(Items from a data source)

◇ ◇ ◇ ◇ ◇

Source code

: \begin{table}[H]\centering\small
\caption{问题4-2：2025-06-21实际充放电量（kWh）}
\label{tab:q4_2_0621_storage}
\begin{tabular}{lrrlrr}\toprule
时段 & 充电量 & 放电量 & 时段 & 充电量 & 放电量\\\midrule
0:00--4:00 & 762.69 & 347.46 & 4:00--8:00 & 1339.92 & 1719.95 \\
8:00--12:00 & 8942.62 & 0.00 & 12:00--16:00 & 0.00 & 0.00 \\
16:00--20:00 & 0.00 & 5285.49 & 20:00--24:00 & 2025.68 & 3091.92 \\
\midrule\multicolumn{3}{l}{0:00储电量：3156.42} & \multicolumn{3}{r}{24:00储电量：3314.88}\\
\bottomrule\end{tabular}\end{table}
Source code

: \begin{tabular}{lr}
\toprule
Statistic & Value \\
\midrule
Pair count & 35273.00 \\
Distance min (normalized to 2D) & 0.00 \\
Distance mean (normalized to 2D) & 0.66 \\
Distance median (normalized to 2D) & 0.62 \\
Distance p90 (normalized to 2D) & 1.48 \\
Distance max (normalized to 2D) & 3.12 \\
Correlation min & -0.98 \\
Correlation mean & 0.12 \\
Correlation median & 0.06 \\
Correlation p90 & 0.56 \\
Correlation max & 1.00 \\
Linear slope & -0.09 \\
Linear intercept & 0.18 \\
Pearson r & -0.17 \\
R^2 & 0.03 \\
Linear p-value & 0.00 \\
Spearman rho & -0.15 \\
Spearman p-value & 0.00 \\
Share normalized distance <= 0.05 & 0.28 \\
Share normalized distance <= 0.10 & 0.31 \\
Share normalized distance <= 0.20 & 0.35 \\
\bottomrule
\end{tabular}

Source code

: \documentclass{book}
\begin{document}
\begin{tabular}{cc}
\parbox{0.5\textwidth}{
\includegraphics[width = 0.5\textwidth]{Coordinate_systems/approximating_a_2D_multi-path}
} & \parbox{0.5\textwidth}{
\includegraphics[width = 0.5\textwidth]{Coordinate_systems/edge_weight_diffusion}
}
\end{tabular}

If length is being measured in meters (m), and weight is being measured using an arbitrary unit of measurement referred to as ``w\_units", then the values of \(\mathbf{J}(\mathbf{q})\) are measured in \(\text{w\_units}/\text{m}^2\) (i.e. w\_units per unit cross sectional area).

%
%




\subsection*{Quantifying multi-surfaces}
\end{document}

◇ ◇ ◇ ◇ ◇

The entire set of records should be returned exactly.

### Result of the exercise
Source code

: \begin{table}[H]\centering\small
\caption{问题4-2：2025-06-21实际充放电量（kWh）}
\label{tab:q4_2_0621_storage}
\begin{tabular}{lrrlrr}\toprule
时段 & 充电量 & 放电量 & 时段 & 充电量 & 放电量\\\midrule
0:00--4:00 & 762.69 & 347.46 & 4:00--8:00 & 1339.92 & 1719.95 \\
8:00--12:00 & 8942.62 & 0.00 & 12:00--16:00 & 0.00 & 0.00 \\
16:00--20:00 & 0.00 & 5285.49 & 20:00--24:00 & 2025.68 & 3091.92 \\
\midrule\multicolumn{3}{l}{0:00储电量：3156.42} & \multicolumn{3}{r}{24:00储电量：3314.88}\\
\bottomrule\end{tabular}\end{table}
Source code

: \begin{tabular}{lr}
\toprule
Statistic & Value \\
\midrule
Pair count & 35273.00 \\
Distance min (normalized to 2D) & 0.00 \\
Distance mean (normalized to 2D) & 0.66 \\
Distance median (normalized to 2D) & 0.62 \\
Distance p90 (normalized to 2D) & 1.48 \\
Distance max (normalized to 2D) & 3.12 \\
Correlation min & -0.98 \\
Correlation mean & 0.12 \\
Correlation median & 0.06 \\
Correlation p90 & 0.56 \\
Correlation max & 1.00 \\
Linear slope & -0.09 \\
Linear intercept & 0.18 \\
Pearson r & -0.17 \\
R^2 & 0.03 \\
Linear p-value & 0.00 \\
Spearman rho & -0.15 \\
Spearman p-value & 0.00 \\
Share normalized distance <= 0.05 & 0.28 \\
Share normalized distance <= 0.10 & 0.31 \\
Share normalized distance <= 0.20 & 0.35 \\
\bottomrule
\end{tabular}

Source code

: \documentclass{book}
\begin{document}
\begin{tabular}{cc}
\parbox{0.5\textwidth}{
\includegraphics[width = 0.5\textwidth]{Coordinate_systems/approximating_a_2D_multi-path}
} & \parbox{0.5\textwidth}{
\includegraphics[width = 0.5\textwidth]{Coordinate_systems/edge_weight_diffusion}
}
\end{tabular}

If length is being measured in meters (m), and weight is being measured using an arbitrary unit of measurement referred to as ``w\_units", then the values of \(\mathbf{J}(\mathbf{q})\) are measured in \(\text{w\_units}/\text{m}^2\) (i.e. w\_units per unit cross sectional area).

%
%




\subsection*{Quantifying multi-surfaces}
\end{document}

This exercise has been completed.